**Problem to work on**
Please transcribe the data exactly as shown, skipping the images.

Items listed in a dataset

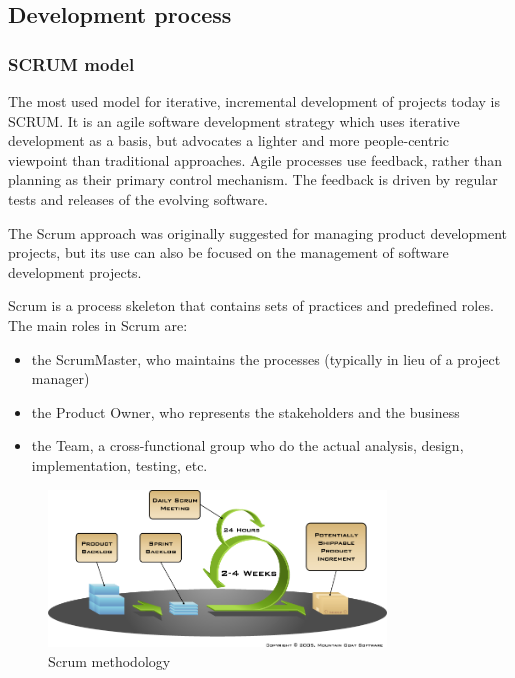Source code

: \subsection{Development process}

\subsubsection{SCRUM model}
	
The most used model for iterative, incremental development of projects today
is SCRUM\cite{scrumi}. It is an agile software development strategy which uses iterative
development as a basis, but advocates a lighter and more people-centric viewpoint
than traditional approaches. Agile processes use feedback, rather than planning
as their primary control mechanism. The feedback is driven by regular tests and
releases of the evolving software\cite{wiki:development-process}.\newline
	
The Scrum approach was originally suggested for managing product development
projects, but its use can also be focused on the management of software development projects.\newline
	
Scrum is a process skeleton that contains sets of practices and predefined roles.
The main roles in Scrum are:	
\begin{itemize}
	\item the ScrumMaster, who maintains the processes (typically in lieu of a project manager)
	\item the Product Owner, who represents the stakeholders and the business
	\item the Team, a cross-functional group who do the actual analysis, design, implementation, testing, etc.
\end{itemize}

\begin{figure}[htb]
	\centering
	\includegraphics[width=0.8\textwidth]{prestudy/development_process/scrum.png}
	\caption{Scrum methodology\cite{targetprocess:scrum}}
	\label{fig:scrum-methology}
\end{figure}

**Answer space**
Source code

: \subsection{Development process}

\subsubsection{SCRUM model}
	
The most used model for iterative, incremental development of projects today
is SCRUM\cite{scrumi}. It is an agile software development strategy which uses iterative
development as a basis, but advocates a lighter and more people-centric viewpoint
than traditional approaches. Agile processes use feedback, rather than planning
as their primary control mechanism. The feedback is driven by regular tests and
releases of the evolving software\cite{wiki:development-process}.\newline
	
The Scrum approach was originally suggested for managing product development
projects, but its use can also be focused on the management of software development projects.\newline
	
Scrum is a process skeleton that contains sets of practices and predefined roles.
The main roles in Scrum are:	
\begin{itemize}
	\item the ScrumMaster, who maintains the processes (typically in lieu of a project manager)
	\item the Product Owner, who represents the stakeholders and the business
	\item the Team, a cross-functional group who do the actual analysis, design, implementation, testing, etc.
\end{itemize}

\begin{figure}[htb]
	\centering
	\includegraphics[width=0.8\textwidth]{prestudy/development_process/scrum.png}
	\caption{Scrum methodology\cite{targetprocess:scrum}}
	\label{fig:scrum-methology}
\end{figure}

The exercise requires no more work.